Honorable Mention for the Barbara Christian Literary Prize, granted by the Caribbean Studies Association

 

The story of freedom and all of its ambiguities begins with intimate acts steeped in power. It is shaped by the peculiar oppressions faced by African women and women of African descent. And it pivots on the self-conscious choices black women made to retain control over their bodies and selves, their loved ones, and their futures. Slavery's rise in the Americas was institutional, carnal, and reproductive. The intimacy of bondage whet the appetites of slaveowners, traders, and colonial officials with fantasies of domination that trickled into every social relationship—husband and wife, sovereign and subject, master and laborer. Intimacy—corporeal, carnal, quotidian—tied slaves to slaveowners, women of African descent and their children to European and African men. In Wicked Flesh, Jessica Marie Johnson explores the nature of these complicated intimate and kinship ties and how they were used by black women to construct freedom in the Atlantic world.

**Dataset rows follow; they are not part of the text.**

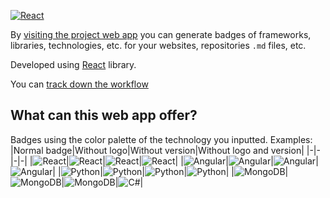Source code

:[![React](https://img.shields.io/badge/react-20232A?style=for-the-badge&logo=react)](https://reactjs.org/)

By [visiting the project web app](https://kykal.github.io/github-badge-generator/) you can generate badges of frameworks, libraries, technologies, etc. for your websites, repositories ``.md`` files, etc. 

Developed using [React](https://reactjs.org/) library.

You can [track down the workflow](https://trello.com/b/LTzuAcKK/github-badge-generator)


## What can this web app offer?
Badges using the color palette of the technology you inputted. Examples:
|Normal badge|Without logo|Without version|Without logo and version|
|-|-|-|-|
|![React](https://img.shields.io/badge/17.0.2-61DAFB?style=for-the-badge&logo=react&label=react&labelColor=20232A)|![React](https://img.shields.io/badge/17.0.2-61DAFB?style=for-the-badge&label=react&labelColor=20232A)|![React](https://img.shields.io/badge/react-20232A?style=for-the-badge&logo=react)|![React](https://img.shields.io/badge/react-20232A?style=for-the-badge)|
|![Angular](https://img.shields.io/badge/13.1.1-000000?style=for-the-badge&logo=angular&label=Angular&labelColor=B52E31)|![Angular](https://img.shields.io/badge/13.1.1-000000?style=for-the-badge&label=Angular&labelColor=B52E31)|![Angular](https://img.shields.io/badge/Angular-B52E31?style=for-the-badge&logo=angular)|![Angular](https://img.shields.io/badge/Angular-B52E31?style=for-the-badge)|
|![Python](https://img.shields.io/badge/10.3.4-306998?style=for-the-badge&logo=python&label=Python&labelColor=FFD43B)|![Python](https://img.shields.io/badge/10.3.4-306998?style=for-the-badge&label=Python&labelColor=FFD43B)|![Python](https://img.shields.io/badge/Python-FFD43B?style=for-the-badge&logo=python)|![Python](https://img.shields.io/badge/Python-FFD43B?style=for-the-badge)|
|![MongoDB](https://img.shields.io/badge/5.1-3FA037?style=for-the-badge&logo=mongodb&label=MongoDB&labelColor=3F3E42)|![MongoDB](https://img.shields.io/badge/5.1-3FA037?style=for-the-badge&label=MongoDB&labelColor=3F3E42)|![MongoDB](https://img.shields.io/badge/MongoDB-3F3E42?style=for-the-badge&logo=mongodb)|![C#](https://img.shields.io/badge/MongoDB-3F3E42?style=for-the-badge)|
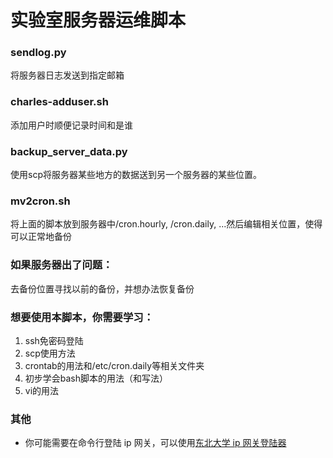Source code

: # 实验室服务器运维脚本

### sendlog.py

将服务器日志发送到指定邮箱

### charles-adduser.sh

添加用户时顺便记录时间和是谁

### backup_server_data.py

使用scp将服务器某些地方的数据送到另一个服务器的某些位置。
### mv2cron.sh

将上面的脚本放到服务器中/cron.hourly, /cron.daily, ...然后编辑相关位置，使得可以正常地备份
### 如果服务器出了问题：

去备份位置寻找以前的备份，并想办法恢复备份
### 想要使用本脚本，你需要学习：
1. ssh免密码登陆
2. scp使用方法
3. crontab的用法和/etc/cron.daily等相关文件夹
4. 初步学会bash脚本的用法（和写法）
5. vi的用法
### 其他
- 你可能需要在命令行登陆 ip 网关，可以使用[东北大学 ip 网关登陆器](https://github.com/the0demiurge/CharlesScripts/blob/master/charles/bin/ipgw)
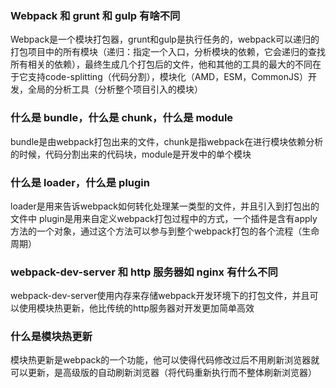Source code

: 

### Webpack 和 grunt 和 gulp 有啥不同

Webpack是一个模块打包器，grunt和gulp是执行任务的，webpack可以递归的打包项目中的所有模块（递归：指定一个入口，分析模块的依赖，它会递归的查找所有相关的依赖），最终生成几个打包后的文件，他和其他的工具的最大的不同在于它支持code-splitting（代码分割），模块化（AMD，ESM，CommonJS）开发，全局的分析工具（分析整个项目引入的模块）

### 什么是 bundle，什么是 chunk，什么是 module

bundle是由webpack打包出来的文件，chunk是指webpack在进行模块依赖分析的时候，代码分割出来的代码块，module是开发中的单个模块

### 什么是 loader，什么是 plugin

loader是用来告诉webpack如何转化处理某一类型的文件，并且引入到打包出的文件中
plugin是用来自定义webpack打包过程中的方式，一个插件是含有apply方法的一个对象，通过这个方法可以参与到整个webpack打包的各个流程（生命周期）

### webpack-dev-server 和 http 服务器如 nginx 有什么不同

webpack-dev-server使用内存来存储webpack开发环境下的打包文件，并且可以使用模块热更新，他比传统的http服务器对开发更加简单高效

### 什么是模块热更新

模块热更新是webpack的一个功能，他可以使得代码修改过后不用刷新浏览器就可以更新，是高级版的自动刷新浏览器（将代码重新执行而不整体刷新浏览器）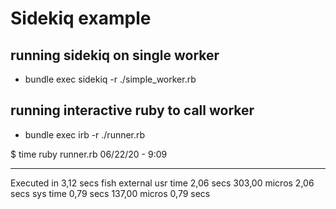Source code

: # Sidekiq example

## running sidekiq on single worker

- bundle exec sidekiq -r ./simple_worker.rb

## running interactive ruby to call worker

- bundle exec irb -r ./runner.rb

$ time ruby runner.rb                                                                                                      06/22/20 -  9:09 

________________________________________________________
Executed in    3,12 secs   fish           external 
   usr time    2,06 secs  303,00 micros    2,06 secs 
   sys time    0,79 secs  137,00 micros    0,79 secs 
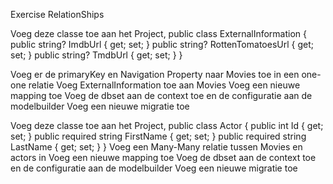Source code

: Exercise RelationShips

Voeg deze classe toe aan het Project,
public class ExternalInformation
{
    public string? ImdbUrl { get; set; }
    public string? RottenTomatoesUrl { get; set; }
    public string? TmdbUrl { get; set; }
}

Voeg er de primaryKey en Navigation Property naar Movies toe in een one-one relatie
Voeg ExternalInformation toe aan Movies
Voeg een nieuwe mapping toe 
Voeg de dbset aan de context toe en de configuratie aan de modelbuilder
Voeg een nieuwe migratie toe

Voeg deze classe toe aan het Project,
public class Actor
{
    public int Id { get; set; }
    public required string FirstName { get; set; }
    public required string LastName { get; set; }
}
Voeg een Many-Many relatie tussen Movies en actors in 
Voeg een nieuwe mapping toe 
Voeg de dbset aan de context toe en de configuratie aan de modelbuilder
Voeg een nieuwe migratie toe
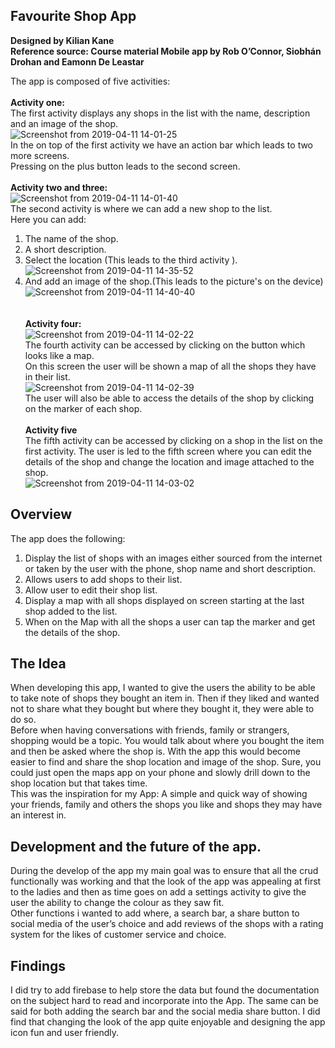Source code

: ## Favourite Shop App

**Designed by Kilian Kane** <br>
**Reference source: Course material Mobile app by Rob O’Connor, Siobhán Drohan and Eamonn De Leastar** 

The app is composed of five activities:<br><br> 
**Activity one:**<br>
The first activity displays any shops in the list with the name, description and an image of the shop.<br>
![Screenshot from 2019-04-11 14-01-25](https://user-images.githubusercontent.com/35728434/55959766-55a67200-5c63-11e9-8099-cbee347ac210.png)<br>
In the on top of the first activity we have an action bar which leads to two more screens.<br>
Pressing on the plus button leads to the second screen.<br><br>
**Activity two and three:**<br>
![Screenshot from 2019-04-11 14-01-40](https://user-images.githubusercontent.com/35728434/55960314-60add200-5c64-11e9-9a3e-95972cf56aeb.png)<br>
The second activity is where we can add a new shop to the list.<br>
Here you can add:
1. The name of the shop.
2. A short description.
3. Select the location (This leads to the third activity ).<br>
![Screenshot from 2019-04-11 14-35-52](https://user-images.githubusercontent.com/35728434/55961607-2b56b380-5c67-11e9-9326-bf9776564b76.png)<br>
4. And add an image of the shop.(This leads to the picture's on the device)<br>
![Screenshot from 2019-04-11 14-40-40](https://user-images.githubusercontent.com/35728434/55961929-d23b4f80-5c67-11e9-898e-3718d7d2d61f.png)<br>
<br><br>
**Activity  four:**<br>
![Screenshot from 2019-04-11 14-02-22](https://user-images.githubusercontent.com/35728434/55960344-74f1cf00-5c64-11e9-965b-0de3f0cc996b.png)<br>
The fourth activity can be accessed by clicking on the button which looks like a map.<br> 
On this screen the user will be shown a map of all the shops they have in their list.<br>
![Screenshot from 2019-04-11 14-02-39](https://user-images.githubusercontent.com/35728434/55961108-09a8fc80-5c66-11e9-9059-cc0d003a863e.png)<br>
The user will also be able to access the details of the shop by clicking on the marker of each shop.<br><br>
**Activity five**<br>
The fifth activity can be accessed by clicking on a shop in the list on the first activity. The user is led to the fifth screen where you can edit the details of the shop and change the location and image attached to the shop. <br> 
![Screenshot from 2019-04-11 14-03-02](https://user-images.githubusercontent.com/35728434/55961230-4d9c0180-5c66-11e9-9374-b63a90494893.png)<br>

## Overview
The app does the following:

1. Display the list of shops with an images either sourced from the internet or taken by the user with the phone, shop name and short description.
2. Allows users to add shops to their list.
3. Allow user to edit their shop list.
4. Display a map with all shops displayed on screen starting at the last shop added to the list.
5. When on the Map with all the shops a user can tap the marker and get the details of the shop.

## The Idea

When developing this app, I wanted to give the users the ability to be able to take note of shops they bought an item in. Then if they liked and wanted not to share what they bought but where they bought it, they were able to do so.<br>
Before when having conversations with friends, family or strangers, shopping would be a topic. You would talk about where you bought the item and then be asked where the shop is. With the app this would become easier to find and share the shop location and image of the shop. Sure, you could just open the maps app on your phone and slowly drill down to the shop location but that takes time.<br>
This was the inspiration for my App: A simple and quick way of showing your friends, family and others the shops you like and shops they may have an interest in.                

## Development and the future of the app.
During the develop of the app my main goal was to ensure that all the crud functionally was working and that the look of the app was appealing at first to the ladies and then as time goes on add a settings activity to give the user the ability to change the colour as they saw fit.<br>
Other functions i wanted to add where, a search bar, a share button to social media of the user’s choice and add reviews of the shops with a rating system for the likes of customer service and choice. 

## Findings
I did try to add firebase to help store the data but found the documentation on the subject hard to read and incorporate into the App. The same can be said for both adding the search bar and the social media share button. I did find that changing the look of the app quite enjoyable and designing the app icon fun and user friendly.

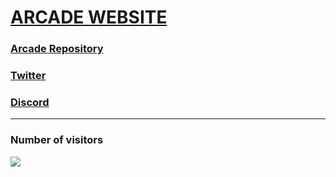 # <a href="https://github.com/Itsoon-xyz/ARCADE">ARCADE WEBSITE</a>
### <a href="https://www.arcade-project.ml/">Arcade Repository</a>
### <a href="https://twitter.com/Itsoon_off">Twitter</a>
### <a href="https://discord.gg/ejJmR5Y9YC">Discord</a>

---

### Number of visitors
<img src="https://profile-counter.glitch.me/Itsoon-xyz/count.svg" style="max-width:100%;">

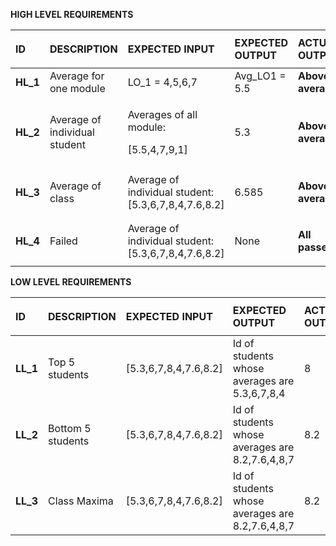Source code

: ﻿

**HIGH LEVEL REQUIREMENTS**



|**ID**|<p>**DESCRIPTION**</p><p></p>|**EXPECTED INPUT**|**EXPECTED OUTPUT**|**ACTUAL OUTPUT**|
| :- | :- | :- | :- | :- |
|**HL\_1**|Average for one module|LO\_1 = 4,5,6,7|Avg\_LO1 = 5.5|**Above average**|
|**HL\_2**|Average of individual student |<p>Averages of all module:</p><p>[5.5,4,7,9,1]</p>|<p></p><p>5.3</p>|**Above average**|
|**HL\_3**|Average of class|Average of individual student: [5.3,6,7,8,4,7.6,8.2]|<p></p><p>6.585</p>|<p></p><p>**Above average**</p>|
|**HL\_4**|Failed|Average of individual student: [5.3,6,7,8,4,7.6,8.2]|<p></p><p>None</p>|<p></p><p>**All passed**</p>|



**LOW LEVEL REQUIREMENTS**



|**ID**|<p>**DESCRIPTION**</p><p></p>|**EXPECTED INPUT**|**EXPECTED OUTPUT**|**ACTUAL OUTPUT**|
| :- | :- | :- | :- | :- |
|**LL\_1**|Top 5 students |[5.3,6,7,8,4,7.6,8.2]|Id of students whose averages are 5.3,6,7,8,4|8|
|**LL\_2**|Bottom 5 students|[5.3,6,7,8,4,7.6,8.2]|Id of students whose averages are 8.2,7.6,4,8,7|8.2|
|**LL\_3**|Class Maxima   |[5.3,6,7,8,4,7.6,8.2]|Id of students whose averages are 8.2,7.6,4,8,7|8.2|

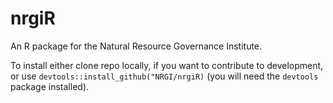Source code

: # nrgiR


An R package for the Natural Resource Governance Institute. 

To install either clone repo locally, if you want to contribute to development, or use `devtools::install_github("NRGI/nrgiR)` (you will need the `devtools` package installed).
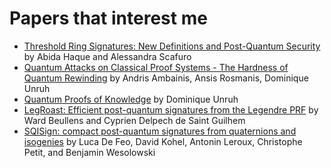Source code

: # Papers that interest me

* [Threshold Ring Signatures: New Definitions and Post-Quantum Security](https://eprint.iacr.org/2020/135.pdf) by
  Abida Haque and Alessandra Scafuro
* [Quantum Attacks on Classical Proof Systems - The Hardness of Quantum Rewinding](https://arxiv.org/abs/1404.6898) by
  Andris Ambainis, Ansis Rosmanis, Dominique Unruh
* [Quantum Proofs of Knowledge](https://eprint.iacr.org/2010/212.pdf) by Dominique Unruh
* [LegRoast: Efficient post-quantum signatures from the Legendre PRF](https://eprint.iacr.org/2020/128.pdf) by
  Ward Beullens and Cyprien Delpech de Saint Guilhem
* [SQISign: compact post-quantum signatures from quaternions and isogenies](https://eprint.iacr.org/2020/1240.pdf)
  by Luca De Feo, David Kohel, Antonin Leroux, Christophe Petit, and Benjamin Wesolowski

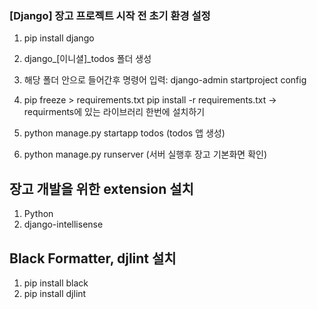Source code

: ### [Django] 장고 프로젝트 시작 전 초기 환경 설정
1. pip install django
2. django_[이니셜]_todos 폴더 생성
3. 해당 폴더 안으로 들어간후 명령어 입력: django-admin startproject config
4. pip freeze > requirements.txt
 pip install -r requirements.txt -> requirments에 있는 라이브러리 한번에 설치하기

 5. python manage.py startapp todos (todos 앱 생성)
 6. python manage.py runserver (서버 실행후 장고 기본화면 확인)

 ## 장고 개발을 위한 extension 설치
 1. Python
 2. django-intellisense

 ## Black Formatter, djlint 설치
 1. pip install black
 2. pip install djlint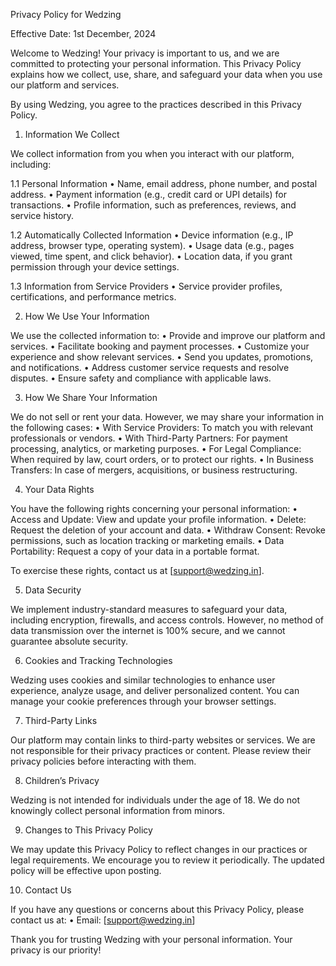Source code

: Privacy Policy for Wedzing

Effective Date: 1st December, 2024

Welcome to Wedzing! Your privacy is important to us, and we are committed to protecting your personal information. This Privacy Policy explains how we collect, use, share, and safeguard your data when you use our platform and services.

By using Wedzing, you agree to the practices described in this Privacy Policy.

1. Information We Collect

We collect information from you when you interact with our platform, including:

1.1 Personal Information
	•	Name, email address, phone number, and postal address.
	•	Payment information (e.g., credit card or UPI details) for transactions.
	•	Profile information, such as preferences, reviews, and service history.

1.2 Automatically Collected Information
	•	Device information (e.g., IP address, browser type, operating system).
	•	Usage data (e.g., pages viewed, time spent, and click behavior).
	•	Location data, if you grant permission through your device settings.

1.3 Information from Service Providers
	•	Service provider profiles, certifications, and performance metrics.

2. How We Use Your Information

We use the collected information to:
	•	Provide and improve our platform and services.
	•	Facilitate booking and payment processes.
	•	Customize your experience and show relevant services.
	•	Send you updates, promotions, and notifications.
	•	Address customer service requests and resolve disputes.
	•	Ensure safety and compliance with applicable laws.

3. How We Share Your Information

We do not sell or rent your data. However, we may share your information in the following cases:
	•	With Service Providers: To match you with relevant professionals or vendors.
	•	With Third-Party Partners: For payment processing, analytics, or marketing purposes.
	•	For Legal Compliance: When required by law, court orders, or to protect our rights.
	•	In Business Transfers: In case of mergers, acquisitions, or business restructuring.

4. Your Data Rights

You have the following rights concerning your personal information:
	•	Access and Update: View and update your profile information.
	•	Delete: Request the deletion of your account and data.
	•	Withdraw Consent: Revoke permissions, such as location tracking or marketing emails.
	•	Data Portability: Request a copy of your data in a portable format.

To exercise these rights, contact us at [support@wedzing.in].

5. Data Security

We implement industry-standard measures to safeguard your data, including encryption, firewalls, and access controls. However, no method of data transmission over the internet is 100% secure, and we cannot guarantee absolute security.

6. Cookies and Tracking Technologies

Wedzing uses cookies and similar technologies to enhance user experience, analyze usage, and deliver personalized content. You can manage your cookie preferences through your browser settings.

7. Third-Party Links

Our platform may contain links to third-party websites or services. We are not responsible for their privacy practices or content. Please review their privacy policies before interacting with them.

8. Children’s Privacy

Wedzing is not intended for individuals under the age of 18. We do not knowingly collect personal information from minors.

9. Changes to This Privacy Policy

We may update this Privacy Policy to reflect changes in our practices or legal requirements. We encourage you to review it periodically. The updated policy will be effective upon posting.

10. Contact Us

If you have any questions or concerns about this Privacy Policy, please contact us at:
	•	Email: [support@wedzing.in]

Thank you for trusting Wedzing with your personal information. Your privacy is our priority!
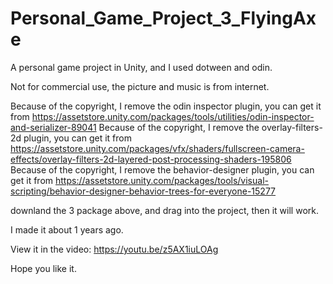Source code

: # Personal_Game_Project_3_FlyingAxe
A personal game project in Unity, and I used dotween and odin.

Not for commercial use, the picture and music is from internet.

Because of the copyright, I remove the odin inspector plugin, you can get it from https://assetstore.unity.com/packages/tools/utilities/odin-inspector-and-serializer-89041
Because of the copyright, I remove the overlay-filters-2d plugin, you can get it from https://assetstore.unity.com/packages/vfx/shaders/fullscreen-camera-effects/overlay-filters-2d-layered-post-processing-shaders-195806
Because of the copyright, I remove the behavior-designer plugin, you can get it from https://assetstore.unity.com/packages/tools/visual-scripting/behavior-designer-behavior-trees-for-everyone-15277

downland the 3 package above, and drag into the project, then it will work.

I made it about 1 years ago.

View it in the video: https://youtu.be/z5AX1iuLOAg

Hope you like it.
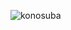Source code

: ![konosuba]([https://media1.tenor.com/m/cX92mi1p-NYAAAAd/coding-anime.gif](https://giphy.com/embed/ERITeC4vJCEne))
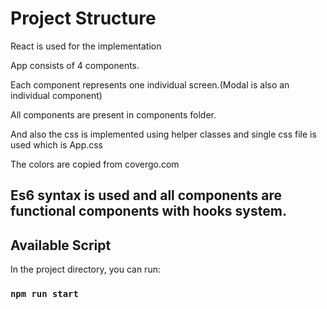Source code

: # Project Structure

React is used for the implementation

App consists of 4 components.

Each component represents one individual screen.(Modal is also an individual component)

All components are present in components folder.

And also the css is implemented using helper classes and single css file is used which is App.css

The colors are copied from covergo.com

## Es6 syntax is used and all components are functional components with hooks system.

## Available Script

In the project directory, you can run:

### `npm run start`
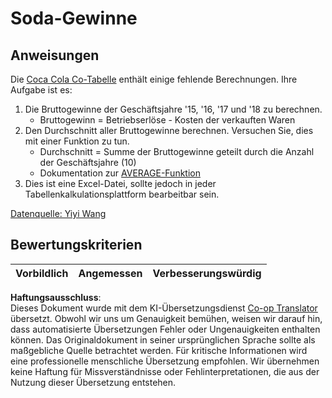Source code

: <!--
CO_OP_TRANSLATOR_METADATA:
{
  "original_hash": "f824bfdb8b12d33293913f76f5c787c5",
  "translation_date": "2025-08-23T23:42:43+00:00",
  "source_file": "2-Working-With-Data/06-non-relational/assignment.md",
  "language_code": "de"
}
-->
# Soda-Gewinne

## Anweisungen

Die [Coca Cola Co-Tabelle](../../../../2-Working-With-Data/06-non-relational/CocaColaCo.xlsx) enthält einige fehlende Berechnungen. Ihre Aufgabe ist es: 

1. Die Bruttogewinne der Geschäftsjahre '15, '16, '17 und '18 zu berechnen.
    - Bruttogewinn = Betriebserlöse - Kosten der verkauften Waren
1. Den Durchschnitt aller Bruttogewinne berechnen. Versuchen Sie, dies mit einer Funktion zu tun.
    - Durchschnitt = Summe der Bruttogewinne geteilt durch die Anzahl der Geschäftsjahre (10)
    - Dokumentation zur [AVERAGE-Funktion](https://support.microsoft.com/en-us/office/average-function-047bac88-d466-426c-a32b-8f33eb960cf6)
1. Dies ist eine Excel-Datei, sollte jedoch in jeder Tabellenkalkulationsplattform bearbeitbar sein.

[Datenquelle: Yiyi Wang](https://www.kaggle.com/yiyiwang0826/cocacola-excel)

## Bewertungskriterien

Vorbildlich | Angemessen | Verbesserungswürdig
--- | --- | --- |

**Haftungsausschluss**:  
Dieses Dokument wurde mit dem KI-Übersetzungsdienst [Co-op Translator](https://github.com/Azure/co-op-translator) übersetzt. Obwohl wir uns um Genauigkeit bemühen, weisen wir darauf hin, dass automatisierte Übersetzungen Fehler oder Ungenauigkeiten enthalten können. Das Originaldokument in seiner ursprünglichen Sprache sollte als maßgebliche Quelle betrachtet werden. Für kritische Informationen wird eine professionelle menschliche Übersetzung empfohlen. Wir übernehmen keine Haftung für Missverständnisse oder Fehlinterpretationen, die aus der Nutzung dieser Übersetzung entstehen.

Johnson draws on archival documents scattered in institutions across three continents, written in multiple languages and largely from the perspective of colonial officials and slave-owning men, to recreate black women's experiences from coastal Senegal to French Saint-Domingue to Spanish Cuba to the swampy outposts of the Gulf Coast. Centering New Orleans as the quintessential site for investigating black women's practices of freedom in the Atlantic world, Wicked Flesh argues that African women and women of African descent endowed free status with meaning through active, aggressive, and sometimes unsuccessful intimate and kinship practices. Their stories, in both their successes and their failures, outline a practice of freedom that laid the groundwork for the emancipation struggles of the nineteenth century and reshaped the New World.